An exact copy of every record, without the pictures, is what should come back.

(Collection entries)
# # # # #

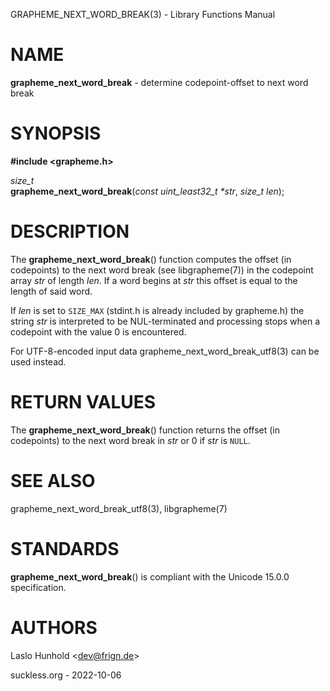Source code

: GRAPHEME\_NEXT\_WORD\_BREAK(3) - Library Functions Manual

# NAME

**grapheme\_next\_word\_break** - determine codepoint-offset to next word break

# SYNOPSIS

**#include <grapheme.h>**

*size\_t*  
**grapheme\_next\_word\_break**(*const uint\_least32\_t \*str*, *size\_t len*);

# DESCRIPTION

The
**grapheme\_next\_word\_break**()
function computes the offset (in codepoints) to the next word
break (see
libgrapheme(7))
in the codepoint array
*str*
of length
*len*.
If a word begins at
*str*
this offset is equal to the length of said word.

If
*len*
is set to
`SIZE_MAX`
(stdint.h is already included by grapheme.h) the string
*str*
is interpreted to be NUL-terminated and processing stops when
a codepoint with the value 0 is encountered.

For UTF-8-encoded input
data
grapheme\_next\_word\_break\_utf8(3)
can be used instead.

# RETURN VALUES

The
**grapheme\_next\_word\_break**()
function returns the offset (in codepoints) to the next word
break in
*str*
or 0 if
*str*
is
`NULL`.

# SEE ALSO

grapheme\_next\_word\_break\_utf8(3),
libgrapheme(7)

# STANDARDS

**grapheme\_next\_word\_break**()
is compliant with the Unicode 15.0.0 specification.

# AUTHORS

Laslo Hunhold <[dev@frign.de](mailto:dev@frign.de)>

suckless.org - 2022-10-06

# # # # #

▶ _Result below_:
Source code

: GRAPHEME\_NEXT\_WORD\_BREAK(3) - Library Functions Manual

# NAME

**grapheme\_next\_word\_break** - determine codepoint-offset to next word break

# SYNOPSIS

**#include <grapheme.h>**

*size\_t*  
**grapheme\_next\_word\_break**(*const uint\_least32\_t \*str*, *size\_t len*);

# DESCRIPTION

The
**grapheme\_next\_word\_break**()
function computes the offset (in codepoints) to the next word
break (see
libgrapheme(7))
in the codepoint array
*str*
of length
*len*.
If a word begins at
*str*
this offset is equal to the length of said word.

If
*len*
is set to
`SIZE_MAX`
(stdint.h is already included by grapheme.h) the string
*str*
is interpreted to be NUL-terminated and processing stops when
a codepoint with the value 0 is encountered.

For UTF-8-encoded input
data
grapheme\_next\_word\_break\_utf8(3)
can be used instead.

# RETURN VALUES

The
**grapheme\_next\_word\_break**()
function returns the offset (in codepoints) to the next word
break in
*str*
or 0 if
*str*
is
`NULL`.

# SEE ALSO

grapheme\_next\_word\_break\_utf8(3),
libgrapheme(7)

# STANDARDS

**grapheme\_next\_word\_break**()
is compliant with the Unicode 15.0.0 specification.

# AUTHORS

Laslo Hunhold <[dev@frign.de](mailto:dev@frign.de)>

suckless.org - 2022-10-06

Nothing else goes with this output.